For the proof we need two facts or results as follows:

(a) There are no non-trivial finite extensions of $\Bbb R$ of odd degree.

(b) There are no quadratic extensions of $\Bbb C$.

Fundamental Theorem of Algebra : $\Bbb C$ is algebraically closed.

Proof : Since $\Bbb R$ has characteristic $0$, every finite extension is separable. Hence $\Bbb R(i)/ \Bbb R$ is separable (Because $\Bbb R(i)/ \Bbb R$ is finite extension).

$\Bbb R(i)=\Bbb C$ is contained in a finite Galois extension $K$ over $\Bbb R$. (By Corollary 23(Dummit-Foote): Let $E/F$ be any finite separable extension. Then $E$ is contained in an extension K which is Galois over $F$ and is minimal in the sense that in a fixed algebraic closure of $K$ any other Galois extension of $F$ containing $E$ contains $K$. We used $E=\Bbb R(i)$ and $F=\Bbb R$.)

Let $G$ be the Galois group of $K/ \Bbb R$.

Using fact (a), since there are no non-trivial finite extensions of $\Bbb R$ of odd degree, we have $|G|$ is even.
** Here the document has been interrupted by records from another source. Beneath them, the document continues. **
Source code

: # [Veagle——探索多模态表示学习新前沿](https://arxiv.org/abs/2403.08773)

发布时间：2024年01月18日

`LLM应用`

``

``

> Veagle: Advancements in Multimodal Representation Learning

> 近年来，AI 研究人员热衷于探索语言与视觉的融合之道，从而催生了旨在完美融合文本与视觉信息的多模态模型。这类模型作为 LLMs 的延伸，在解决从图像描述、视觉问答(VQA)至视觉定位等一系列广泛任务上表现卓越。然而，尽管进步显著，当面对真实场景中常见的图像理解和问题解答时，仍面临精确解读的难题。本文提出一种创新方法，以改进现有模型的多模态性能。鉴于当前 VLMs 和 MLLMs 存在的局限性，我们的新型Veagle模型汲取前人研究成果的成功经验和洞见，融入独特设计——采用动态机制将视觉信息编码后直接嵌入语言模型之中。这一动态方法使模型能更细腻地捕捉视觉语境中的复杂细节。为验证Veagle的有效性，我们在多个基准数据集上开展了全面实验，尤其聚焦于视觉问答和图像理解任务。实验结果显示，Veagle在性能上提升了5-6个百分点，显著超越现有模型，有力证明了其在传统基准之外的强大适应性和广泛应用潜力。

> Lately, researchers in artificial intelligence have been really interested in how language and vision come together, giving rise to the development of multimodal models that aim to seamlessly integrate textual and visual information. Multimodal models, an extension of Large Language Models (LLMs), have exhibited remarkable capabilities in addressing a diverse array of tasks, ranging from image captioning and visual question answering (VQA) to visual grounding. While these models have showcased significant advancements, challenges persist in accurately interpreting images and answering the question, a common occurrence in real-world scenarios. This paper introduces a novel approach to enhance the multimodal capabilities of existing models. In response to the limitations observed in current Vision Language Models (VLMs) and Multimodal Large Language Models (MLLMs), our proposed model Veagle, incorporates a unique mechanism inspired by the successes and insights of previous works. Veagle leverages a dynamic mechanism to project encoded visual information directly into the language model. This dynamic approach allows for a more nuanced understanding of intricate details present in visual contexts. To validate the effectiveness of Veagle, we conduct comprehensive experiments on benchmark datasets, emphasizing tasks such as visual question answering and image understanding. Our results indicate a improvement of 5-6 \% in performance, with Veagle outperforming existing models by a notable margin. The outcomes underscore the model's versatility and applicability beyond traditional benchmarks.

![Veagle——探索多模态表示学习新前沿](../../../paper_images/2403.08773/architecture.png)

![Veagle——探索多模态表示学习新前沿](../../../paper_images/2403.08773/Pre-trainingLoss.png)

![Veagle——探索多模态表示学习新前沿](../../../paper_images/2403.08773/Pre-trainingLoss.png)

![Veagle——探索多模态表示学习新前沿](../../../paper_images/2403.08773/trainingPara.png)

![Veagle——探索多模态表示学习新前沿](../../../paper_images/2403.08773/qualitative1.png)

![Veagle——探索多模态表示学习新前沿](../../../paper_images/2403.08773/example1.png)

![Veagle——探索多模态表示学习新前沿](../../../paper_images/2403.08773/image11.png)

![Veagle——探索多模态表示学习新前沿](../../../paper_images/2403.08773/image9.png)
Therefore $|G|=2^n m$ where $m$ is an odd number and $n \ge 1$.

Let $H$ be a sylow$-2-$subgroup of $G$ and $F$ be the fixed field of $H$. Hence $|G:H|=m=|F:\Bbb R|$. But again by fact (a), $|G:H|=m=1$ $\Rightarrow G=H$ is a $2-$group.

We know that p-groups have subgroups of all orders and they all are normal subgroups. Also $[K:\Bbb R]=[K: \Bbb R(i)][\Bbb R(i): \Bbb R] \Rightarrow 2^n=[K: \Bbb R(i)](2) \Rightarrow [K: \Bbb R(i)]=2^{n-1}.$

Hence Gal$(K/\Bbb R(i))$ is a $2-$group of order $2^{n-1}$ where $n \ge 1$ where $n \gt 1$ would mean that this group is non-trivial and $n=1$ would mean that it is trivial.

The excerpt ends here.